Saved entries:
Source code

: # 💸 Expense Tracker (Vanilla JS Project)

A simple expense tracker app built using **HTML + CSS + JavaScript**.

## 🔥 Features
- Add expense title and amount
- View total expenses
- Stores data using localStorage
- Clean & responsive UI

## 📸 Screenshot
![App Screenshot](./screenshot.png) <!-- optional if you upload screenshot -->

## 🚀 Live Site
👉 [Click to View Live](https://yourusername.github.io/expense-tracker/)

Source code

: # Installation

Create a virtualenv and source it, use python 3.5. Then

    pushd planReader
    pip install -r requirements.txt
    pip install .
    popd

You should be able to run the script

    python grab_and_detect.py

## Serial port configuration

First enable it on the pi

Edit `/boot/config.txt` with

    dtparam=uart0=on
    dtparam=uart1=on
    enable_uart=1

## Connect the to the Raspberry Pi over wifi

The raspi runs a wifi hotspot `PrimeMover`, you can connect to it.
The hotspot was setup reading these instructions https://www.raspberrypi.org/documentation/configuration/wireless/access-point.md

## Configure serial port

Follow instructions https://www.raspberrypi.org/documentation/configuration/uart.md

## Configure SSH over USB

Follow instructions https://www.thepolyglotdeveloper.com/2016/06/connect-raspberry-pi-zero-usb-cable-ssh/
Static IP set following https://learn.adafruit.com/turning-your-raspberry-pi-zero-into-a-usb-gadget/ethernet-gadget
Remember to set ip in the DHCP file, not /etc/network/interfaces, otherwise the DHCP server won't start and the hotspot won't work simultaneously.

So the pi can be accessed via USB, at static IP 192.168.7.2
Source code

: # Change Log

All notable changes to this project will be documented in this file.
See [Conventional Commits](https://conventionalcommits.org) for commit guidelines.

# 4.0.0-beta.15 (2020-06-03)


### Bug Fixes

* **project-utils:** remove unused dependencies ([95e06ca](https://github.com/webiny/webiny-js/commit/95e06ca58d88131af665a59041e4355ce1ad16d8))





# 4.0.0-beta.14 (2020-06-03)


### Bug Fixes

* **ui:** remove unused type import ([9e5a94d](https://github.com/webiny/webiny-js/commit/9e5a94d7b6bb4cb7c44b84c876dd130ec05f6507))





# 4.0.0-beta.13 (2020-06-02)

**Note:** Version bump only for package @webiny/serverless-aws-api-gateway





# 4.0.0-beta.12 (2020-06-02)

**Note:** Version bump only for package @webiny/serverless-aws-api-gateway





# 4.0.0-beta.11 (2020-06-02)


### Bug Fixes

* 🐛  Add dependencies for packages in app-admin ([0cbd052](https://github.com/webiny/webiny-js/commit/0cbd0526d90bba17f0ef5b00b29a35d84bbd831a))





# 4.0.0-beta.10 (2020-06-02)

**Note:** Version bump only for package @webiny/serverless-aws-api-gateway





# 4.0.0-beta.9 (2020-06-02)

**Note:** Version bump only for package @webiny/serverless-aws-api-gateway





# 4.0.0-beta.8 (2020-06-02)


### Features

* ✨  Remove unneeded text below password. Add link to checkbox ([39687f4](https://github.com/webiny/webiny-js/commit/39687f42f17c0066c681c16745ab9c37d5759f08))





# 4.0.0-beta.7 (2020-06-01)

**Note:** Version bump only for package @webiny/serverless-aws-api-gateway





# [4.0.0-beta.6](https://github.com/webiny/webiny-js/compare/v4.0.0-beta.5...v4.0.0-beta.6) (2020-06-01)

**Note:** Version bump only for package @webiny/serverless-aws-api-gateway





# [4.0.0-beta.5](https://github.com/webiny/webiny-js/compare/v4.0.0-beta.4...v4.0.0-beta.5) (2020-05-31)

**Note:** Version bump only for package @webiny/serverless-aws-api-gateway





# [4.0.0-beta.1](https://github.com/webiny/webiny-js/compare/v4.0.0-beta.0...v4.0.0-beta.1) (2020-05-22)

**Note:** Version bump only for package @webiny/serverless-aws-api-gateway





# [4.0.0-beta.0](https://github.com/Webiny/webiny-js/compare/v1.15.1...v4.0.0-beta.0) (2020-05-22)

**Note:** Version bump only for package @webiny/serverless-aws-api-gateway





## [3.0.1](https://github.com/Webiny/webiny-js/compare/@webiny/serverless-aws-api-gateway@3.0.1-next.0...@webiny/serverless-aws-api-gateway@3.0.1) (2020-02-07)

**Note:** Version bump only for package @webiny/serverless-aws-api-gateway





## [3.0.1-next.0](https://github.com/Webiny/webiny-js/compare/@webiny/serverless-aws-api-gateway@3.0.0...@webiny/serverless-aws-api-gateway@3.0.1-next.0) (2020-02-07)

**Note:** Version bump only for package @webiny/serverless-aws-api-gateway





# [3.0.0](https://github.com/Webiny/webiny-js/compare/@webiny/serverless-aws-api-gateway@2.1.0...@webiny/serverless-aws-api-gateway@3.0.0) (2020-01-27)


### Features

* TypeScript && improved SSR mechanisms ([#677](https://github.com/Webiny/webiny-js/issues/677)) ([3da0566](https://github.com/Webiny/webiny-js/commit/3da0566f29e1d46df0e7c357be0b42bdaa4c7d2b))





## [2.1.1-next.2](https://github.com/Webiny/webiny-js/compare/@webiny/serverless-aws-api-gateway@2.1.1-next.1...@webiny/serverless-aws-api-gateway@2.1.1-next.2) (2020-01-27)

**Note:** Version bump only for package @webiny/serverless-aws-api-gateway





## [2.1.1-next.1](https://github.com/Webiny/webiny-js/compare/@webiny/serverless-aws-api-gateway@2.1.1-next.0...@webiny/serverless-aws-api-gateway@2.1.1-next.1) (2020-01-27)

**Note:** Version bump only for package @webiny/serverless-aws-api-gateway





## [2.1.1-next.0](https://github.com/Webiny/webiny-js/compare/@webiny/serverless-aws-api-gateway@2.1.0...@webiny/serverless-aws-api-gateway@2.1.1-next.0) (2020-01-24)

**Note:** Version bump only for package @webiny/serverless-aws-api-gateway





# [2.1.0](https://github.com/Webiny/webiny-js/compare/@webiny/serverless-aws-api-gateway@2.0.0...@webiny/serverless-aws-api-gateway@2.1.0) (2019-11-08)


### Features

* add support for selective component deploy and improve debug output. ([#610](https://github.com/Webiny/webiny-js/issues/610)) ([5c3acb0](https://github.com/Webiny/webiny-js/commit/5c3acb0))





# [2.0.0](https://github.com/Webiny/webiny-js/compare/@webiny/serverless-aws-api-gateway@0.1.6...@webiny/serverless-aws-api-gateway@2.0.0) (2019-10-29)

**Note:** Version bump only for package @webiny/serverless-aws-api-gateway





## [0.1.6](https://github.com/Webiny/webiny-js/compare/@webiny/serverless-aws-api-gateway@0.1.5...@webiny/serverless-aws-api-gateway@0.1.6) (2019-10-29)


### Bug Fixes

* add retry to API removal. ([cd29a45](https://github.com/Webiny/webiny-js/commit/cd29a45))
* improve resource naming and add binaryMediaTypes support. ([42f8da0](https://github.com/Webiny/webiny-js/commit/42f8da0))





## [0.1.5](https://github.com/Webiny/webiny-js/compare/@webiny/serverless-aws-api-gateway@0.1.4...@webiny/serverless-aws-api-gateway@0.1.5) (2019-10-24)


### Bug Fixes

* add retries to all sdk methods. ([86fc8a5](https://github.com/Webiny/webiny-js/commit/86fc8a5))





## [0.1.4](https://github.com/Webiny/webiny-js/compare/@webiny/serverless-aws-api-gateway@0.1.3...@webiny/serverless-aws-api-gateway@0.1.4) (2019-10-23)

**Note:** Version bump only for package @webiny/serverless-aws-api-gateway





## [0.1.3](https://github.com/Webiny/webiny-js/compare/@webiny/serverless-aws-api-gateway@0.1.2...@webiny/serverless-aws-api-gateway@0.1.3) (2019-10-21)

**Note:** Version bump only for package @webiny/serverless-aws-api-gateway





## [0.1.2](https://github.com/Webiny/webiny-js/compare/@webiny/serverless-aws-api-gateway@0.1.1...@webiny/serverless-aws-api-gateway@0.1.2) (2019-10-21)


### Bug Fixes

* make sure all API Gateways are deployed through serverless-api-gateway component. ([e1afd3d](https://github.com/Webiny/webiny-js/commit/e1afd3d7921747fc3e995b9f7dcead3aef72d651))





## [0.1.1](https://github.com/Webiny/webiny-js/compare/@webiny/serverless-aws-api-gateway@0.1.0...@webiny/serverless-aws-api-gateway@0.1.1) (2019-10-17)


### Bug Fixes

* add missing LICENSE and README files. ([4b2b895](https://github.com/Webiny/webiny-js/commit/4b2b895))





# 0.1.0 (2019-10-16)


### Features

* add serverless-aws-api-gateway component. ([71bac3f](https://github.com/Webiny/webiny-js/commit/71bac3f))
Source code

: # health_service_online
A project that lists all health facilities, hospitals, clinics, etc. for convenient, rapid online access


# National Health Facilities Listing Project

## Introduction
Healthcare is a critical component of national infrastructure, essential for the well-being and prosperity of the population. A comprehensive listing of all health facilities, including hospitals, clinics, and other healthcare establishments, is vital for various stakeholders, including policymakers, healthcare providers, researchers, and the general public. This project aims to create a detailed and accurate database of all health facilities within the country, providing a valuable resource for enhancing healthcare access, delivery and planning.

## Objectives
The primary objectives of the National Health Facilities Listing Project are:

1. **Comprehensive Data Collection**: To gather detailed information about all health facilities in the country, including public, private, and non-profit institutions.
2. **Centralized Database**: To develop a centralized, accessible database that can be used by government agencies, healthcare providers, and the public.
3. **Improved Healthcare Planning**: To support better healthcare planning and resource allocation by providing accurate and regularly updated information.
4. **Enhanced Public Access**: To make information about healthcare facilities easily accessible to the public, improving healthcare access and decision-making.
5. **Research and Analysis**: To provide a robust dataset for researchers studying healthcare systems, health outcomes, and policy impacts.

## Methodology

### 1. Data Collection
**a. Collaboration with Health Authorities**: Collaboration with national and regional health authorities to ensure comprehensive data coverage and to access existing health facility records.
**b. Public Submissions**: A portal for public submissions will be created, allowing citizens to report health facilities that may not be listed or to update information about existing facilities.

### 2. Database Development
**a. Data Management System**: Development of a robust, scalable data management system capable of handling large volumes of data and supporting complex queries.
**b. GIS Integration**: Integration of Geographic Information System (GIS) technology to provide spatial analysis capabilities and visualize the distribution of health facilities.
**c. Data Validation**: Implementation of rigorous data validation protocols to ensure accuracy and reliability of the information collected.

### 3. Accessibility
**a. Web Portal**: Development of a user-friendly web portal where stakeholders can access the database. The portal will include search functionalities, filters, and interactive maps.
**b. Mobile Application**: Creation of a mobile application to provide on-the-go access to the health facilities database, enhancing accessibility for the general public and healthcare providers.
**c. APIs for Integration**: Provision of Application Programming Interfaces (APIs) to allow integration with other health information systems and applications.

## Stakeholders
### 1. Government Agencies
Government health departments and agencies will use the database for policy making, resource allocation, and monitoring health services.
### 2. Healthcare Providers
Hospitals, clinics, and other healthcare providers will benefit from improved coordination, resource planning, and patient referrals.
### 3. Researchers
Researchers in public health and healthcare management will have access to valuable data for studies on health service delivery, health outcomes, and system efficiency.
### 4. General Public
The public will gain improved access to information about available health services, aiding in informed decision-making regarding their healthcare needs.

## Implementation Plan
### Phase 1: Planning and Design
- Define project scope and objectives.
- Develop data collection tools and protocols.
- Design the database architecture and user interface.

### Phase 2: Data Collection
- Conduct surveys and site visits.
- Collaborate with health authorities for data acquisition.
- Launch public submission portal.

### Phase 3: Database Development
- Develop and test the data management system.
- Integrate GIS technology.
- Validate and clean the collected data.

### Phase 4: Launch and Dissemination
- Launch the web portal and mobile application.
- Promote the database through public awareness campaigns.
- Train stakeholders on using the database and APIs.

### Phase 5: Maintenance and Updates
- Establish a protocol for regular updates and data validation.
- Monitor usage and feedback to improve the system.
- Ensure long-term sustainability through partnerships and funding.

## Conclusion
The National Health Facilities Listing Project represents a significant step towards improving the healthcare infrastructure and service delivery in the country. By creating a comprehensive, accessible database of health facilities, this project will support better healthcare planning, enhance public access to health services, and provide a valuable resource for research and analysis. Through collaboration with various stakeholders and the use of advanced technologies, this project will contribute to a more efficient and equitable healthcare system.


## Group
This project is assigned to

**What is being asked:** Only one stretch of the records above is wanted: the lines between the one holding "## Introduction" and the one holding "### 1. Data Collection", inclusive, reproduced exactly.

**Finished task:**
## Introduction
Healthcare is a critical component of national infrastructure, essential for the well-being and prosperity of the population. A comprehensive listing of all health facilities, including hospitals, clinics, and other healthcare establishments, is vital for various stakeholders, including policymakers, healthcare providers, researchers, and the general public. This project aims to create a detailed and accurate database of all health facilities within the country, providing a valuable resource for enhancing healthcare access, delivery and planning.

## Objectives
The primary objectives of the National Health Facilities Listing Project are:

1. **Comprehensive Data Collection**: To gather detailed information about all health facilities in the country, including public, private, and non-profit institutions.
2. **Centralized Database**: To develop a centralized, accessible database that can be used by government agencies, healthcare providers, and the public.
3. **Improved Healthcare Planning**: To support better healthcare planning and resource allocation by providing accurate and regularly updated information.
4. **Enhanced Public Access**: To make information about healthcare facilities easily accessible to the public, improving healthcare access and decision-making.
5. **Research and Analysis**: To provide a robust dataset for researchers studying healthcare systems, health outcomes, and policy impacts.

## Methodology

### 1. Data Collection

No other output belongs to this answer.